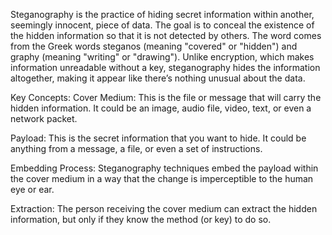 Steganography is the practice of hiding secret information within another, seemingly innocent, piece of data. The goal is to conceal the existence of the hidden information so that it is not detected by others. The word comes from the Greek words steganos (meaning "covered" or "hidden") and graphy (meaning "writing" or "drawing"). Unlike encryption, which makes information unreadable without a key, steganography hides the information altogether, making it appear like there’s nothing unusual about the data.

Key Concepts: Cover Medium: This is the file or message that will carry the hidden information. It could be an image, audio file, video, text, or even a network packet.

Payload: This is the secret information that you want to hide. It could be anything from a message, a file, or even a set of instructions.

Embedding Process: Steganography techniques embed the payload within the cover medium in a way that the change is imperceptible to the human eye or ear.

Extraction: The person receiving the cover medium can extract the hidden information, but only if they know the method (or key) to do so.
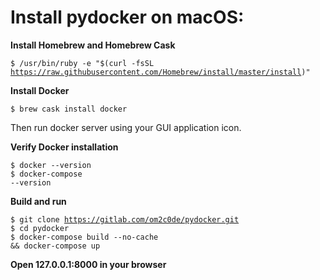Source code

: <h1>Install pydocker on macOS:</h1>

**Install Homebrew and Homebrew Cask**<br>

<code>$ /usr/bin/ruby -e "$(curl -fsSL https://raw.githubusercontent.com/Homebrew/install/master/install)"
</code>

**Install Docker**

<code>$ brew cask install docker</code>
<p>Then run docker server using your GUI application icon.</p>

**Verify Docker installation**

<code>$ docker --version</code><br>
<code>$ docker-compose --version</code>

**Build and run**

<code>$ git clone https://gitlab.com/om2c0de/pydocker.git</code><br>
<code>$ cd pydocker</code><br>
<code>$ docker-compose build --no-cache && docker-compose up</code>

**Open 127.0.0.1:8000 in your browser**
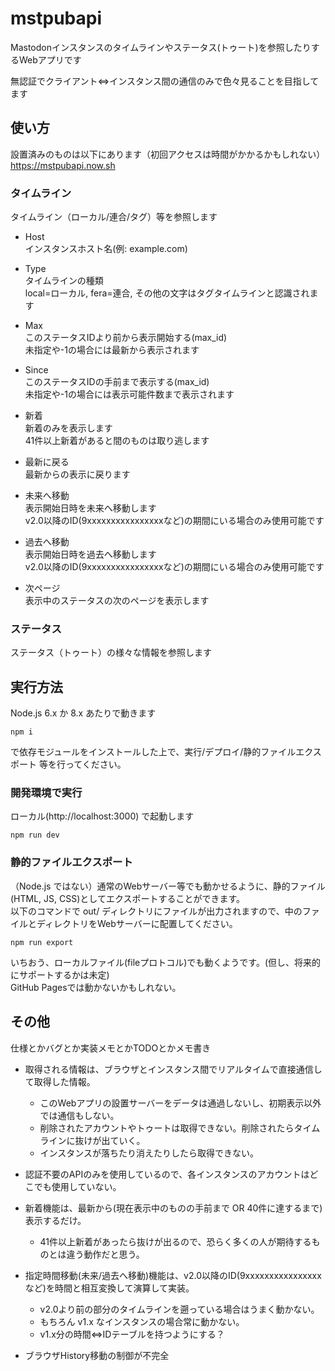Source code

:# mstpubapi

Mastodonインスタンスのタイムラインやステータス(トゥート)を参照したりするWebアプリです

無認証でクライアント⇔インスタンス間の通信のみで色々見ることを目指してます

## 使い方

設置済みのものは以下にあります（初回アクセスは時間がかかるかもしれない）  
https://mstpubapi.now.sh

### タイムライン

タイムライン（ローカル/連合/タグ）等を参照します

* Host  
    インスタンスホスト名(例: example.com)
* Type  
    タイムラインの種類  
    local=ローカル, fera=連合, その他の文字はタグタイムラインと認識されます
* Max  
    このステータスIDより前から表示開始する(max_id)  
    未指定や-1の場合には最新から表示されます
* Since  
    このステータスIDの手前まで表示する(max_id)  
    未指定や-1の場合には表示可能件数まで表示されます

* 新着  
    新着のみを表示します  
    41件以上新着があると間のものは取り逃します
* 最新に戻る  
    最新からの表示に戻ります
* 未来へ移動  
    表示開始日時を未来へ移動します  
    v2.0以降のID(9xxxxxxxxxxxxxxxxなど)の期間にいる場合のみ使用可能です
* 過去へ移動  
    表示開始日時を過去へ移動します  
    v2.0以降のID(9xxxxxxxxxxxxxxxxなど)の期間にいる場合のみ使用可能です
    
* 次ページ  
    表示中のステータスの次のページを表示します

### ステータス

ステータス（トゥート）の様々な情報を参照します

## 実行方法

Node.js 6.x か 8.x あたりで動きます  

    npm i

で依存モジュールをインストールした上で、実行/デプロイ/静的ファイルエクスポート 等を行ってください。

### 開発環境で実行

ローカル(http://localhost:3000) で起動します

    npm run dev

### 静的ファイルエクスポート

（Node.js ではない）通常のWebサーバー等でも動かせるように、静的ファイル(HTML, JS, CSS)としてエクスポートすることができます。  
以下のコマンドで out/ ディレクトリにファイルが出力されますので、中のファイルとディレクトリをWebサーバーに配置してください。  

    npm run export

いちおう、ローカルファイル(fileプロトコル)でも動くようです。(但し、将来的にサポートするかは未定)  
GitHub Pagesでは動かないかもしれない。

## その他

仕様とかバグとか実装メモとかTODOとかメモ書き

* 取得される情報は、ブラウザとインスタンス間でリアルタイムで直接通信して取得した情報。
    * このWebアプリの設置サーバーをデータは通過しないし、初期表示以外では通信もしない。
    * 削除されたアカウントやトゥートは取得できない。削除されたらタイムラインに抜けが出ていく。
    * インスタンスが落ちたり消えたりしたら取得できない。
* 認証不要のAPIのみを使用しているので、各インスタンスのアカウントはどこでも使用していない。

* 新着機能は、最新から(現在表示中のものの手前まで OR 40件に達するまで)表示するだけ。
    * 41件以上新着があったら抜けが出るので、恐らく多くの人が期待するものとは違う動作だと思う。

* 指定時間移動(未来/過去へ移動)機能は、v2.0以降のID(9xxxxxxxxxxxxxxxxなど)を時間と相互変換して演算して実装。
    * v2.0より前の部分のタイムラインを遡っている場合はうまく動かない。
    * もちろん v1.x なインスタンスの場合常に動かない。
    * v1.x分の時間⇔IDテーブルを持つようにする？

* ブラウザHistory移動の制御が不完全



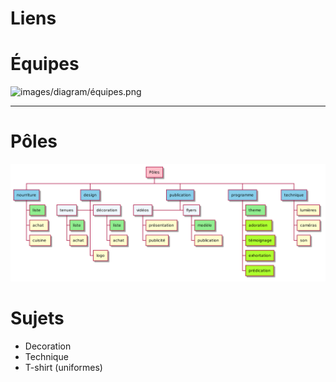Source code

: # Liens

# Équipes

![images/diagram/équipes.png](images/diagram/équipes.png)

-----------

# Pôles
 
![images/diagram/convention.png](images/diagram/convention.png)

# Sujets

- Decoration
- Technique
- T-shirt (uniformes)

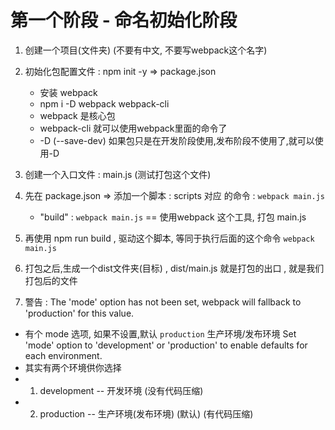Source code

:# 第一个阶段 - 命名初始化阶段
1. 创建一个项目(文件夹)  (不要有中文, 不要写webpack这个名字)  
2. 初始化包配置文件 : npm init -y  => package.json
   - 安装 webpack 
   - npm i -D webpack webpack-cli
   - webpack 是核心包 
   - webpack-cli 就可以使用webpack里面的命令了
   - -D  (--save-dev)  如果包只是在开发阶段使用,发布阶段不使用了,就可以使用-D

3. 创建一个入口文件 : main.js  (测试打包这个文件)
4. 先在 package.json =>  添加一个脚本 : scripts 对应 的命令 : `webpack main.js` 
   - "build" :  `webpack main.js`   == 使用webpack 这个工具, 打包 main.js 
5.  再使用 npm run build , 驱动这个脚本,  等同于执行后面的这个命令 `webpack main.js`
6.  打包之后,生成一个dist文件夹(目标) , dist/main.js 就是打包的出口 , 就是我们打包后的文件  
7. 警告 : 
The 'mode' option has not been set, webpack will fallback to 'production' for this value. 
- 有个 mode 选项, 如果不设置,默认 `production` 生产环境/发布环境 
Set 'mode' option to 'development' or
'production' to enable defaults for each environment.
- 其实有两个环境供你选择
- 1. development -- 开发环境                       (没有代码压缩)
- 2. production  -- 生产环境(发布环境)   (默认)     (有代码压缩)


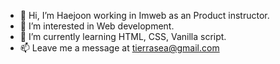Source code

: - 👋 Hi, I’m Haejoon working in Imweb as an Product instructor.
- 👀 I’m interested in Web development.
- 🌱 I’m currently learning HTML, CSS, Vanilla script.
- 📫 Leave me a message at tierrasea@gmail.com
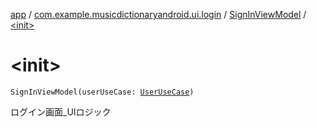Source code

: [app](../../index.md) / [com.example.musicdictionaryandroid.ui.login](../index.md) / [SignInViewModel](index.md) / [&lt;init&gt;](./-init-.md)

# &lt;init&gt;

`SignInViewModel(userUseCase: `[`UserUseCase`](../../com.example.musicdictionaryandroid.model.usecase/-user-use-case/index.md)`)`

ログイン画面_UIロジック

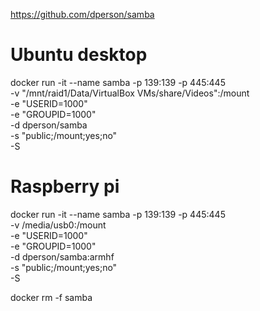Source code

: https://github.com/dperson/samba

# Ubuntu desktop
docker run -it --name samba -p 139:139 -p 445:445 \
  -v "/mnt/raid1/Data/VirtualBox VMs/share/Videos":/mount \
  -e "USERID=1000" \
  -e "GROUPID=1000" \
  -d dperson/samba \
  -s "public;/mount;yes;no" \
  -S

# Raspberry pi
docker run -it --name samba -p 139:139 -p 445:445 \
  -v /media/usb0:/mount \
  -e "USERID=1000" \
  -e "GROUPID=1000" \
  -d dperson/samba:armhf \
  -s "public;/mount;yes;no" \
  -S

docker rm -f samba
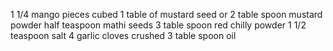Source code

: 1 1/4 mango pieces cubed
1 table of mustard seed or 2 table spoon mustard powder
half teaspoon mathi seeds
3 table spoon red chilly powder
1 1/2 teaspoon salt
4 garlic cloves crushed
3 table spoon oil 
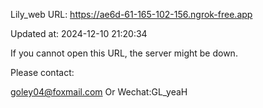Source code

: Lily_web URL: https://ae6d-61-165-102-156.ngrok-free.app

Updated at: 2024-12-10 21:20:34

If you cannot open this URL, the server might be down.

Please contact: 

goley04@foxmail.com Or Wechat:GL_yeaH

#### [WORK TO BE COMPLETED]
Print the material above word for word, first line through the line with "Embedding Process: Steganography", and leave every picture out.

#### [WORKED SOLUTION]
 Steganography is the practice of hiding secret information within another, seemingly innocent, piece of data. The goal is to conceal the existence of the hidden information so that it is not detected by others. The word comes from the Greek words steganos (meaning "covered" or "hidden") and graphy (meaning "writing" or "drawing"). Unlike encryption, which makes information unreadable without a key, steganography hides the information altogether, making it appear like there’s nothing unusual about the data.

Key Concepts: Cover Medium: This is the file or message that will carry the hidden information. It could be an image, audio file, video, text, or even a network packet.

Payload: This is the secret information that you want to hide. It could be anything from a message, a file, or even a set of instructions.

Embedding Process: Steganography techniques embed the payload within the cover medium in a way that the change is imperceptible to the human eye or ear.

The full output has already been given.